DATA FOR THIS TASK:
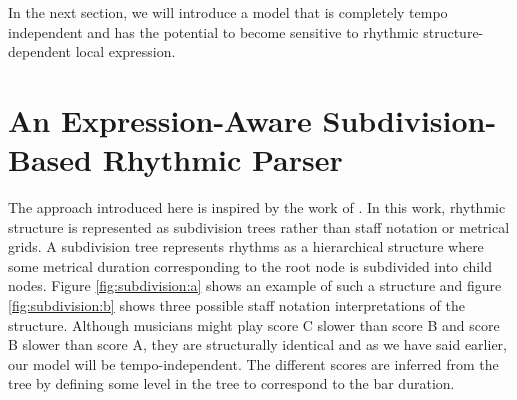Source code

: In the next section, we will introduce a model that is completely tempo independent and has the potential to become sensitive to rhythmic structure-dependent local expression.

\section{An Expression-Aware Subdivision-Based Rhythmic Parser}
\label{sec:introducing}



The approach introduced here is inspired by the work of \citet{longuet1976perception}. In this work, rhythmic structure is represented as subdivision trees rather than staff notation or metrical grids. A subdivision tree represents rhythms as a hierarchical structure where some metrical duration corresponding to the root node is subdivided into child nodes. Figure \ref{fig:subdivision:a} shows an example of such a structure and figure \ref{fig:subdivision:b} shows three possible staff notation interpretations of the structure. Although musicians might play score C slower than score B and score B slower than score A, they are structurally identical and as we have said earlier, our model will be tempo-independent. The different scores are inferred from the tree by defining some level in the tree to correspond to the bar duration.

WHAT TO PRODUCE:
Please reproduce the closing stretch of the records, from the line with "structure-dependent local expression." through the last line, exactly as it stands.

REPLY TO THE EXERCISE:
: In the next section, we will introduce a model that is completely tempo independent and has the potential to become sensitive to rhythmic structure-dependent local expression.

\section{An Expression-Aware Subdivision-Based Rhythmic Parser}
\label{sec:introducing}



The approach introduced here is inspired by the work of \citet{longuet1976perception}. In this work, rhythmic structure is represented as subdivision trees rather than staff notation or metrical grids. A subdivision tree represents rhythms as a hierarchical structure where some metrical duration corresponding to the root node is subdivided into child nodes. Figure \ref{fig:subdivision:a} shows an example of such a structure and figure \ref{fig:subdivision:b} shows three possible staff notation interpretations of the structure. Although musicians might play score C slower than score B and score B slower than score A, they are structurally identical and as we have said earlier, our model will be tempo-independent. The different scores are inferred from the tree by defining some level in the tree to correspond to the bar duration.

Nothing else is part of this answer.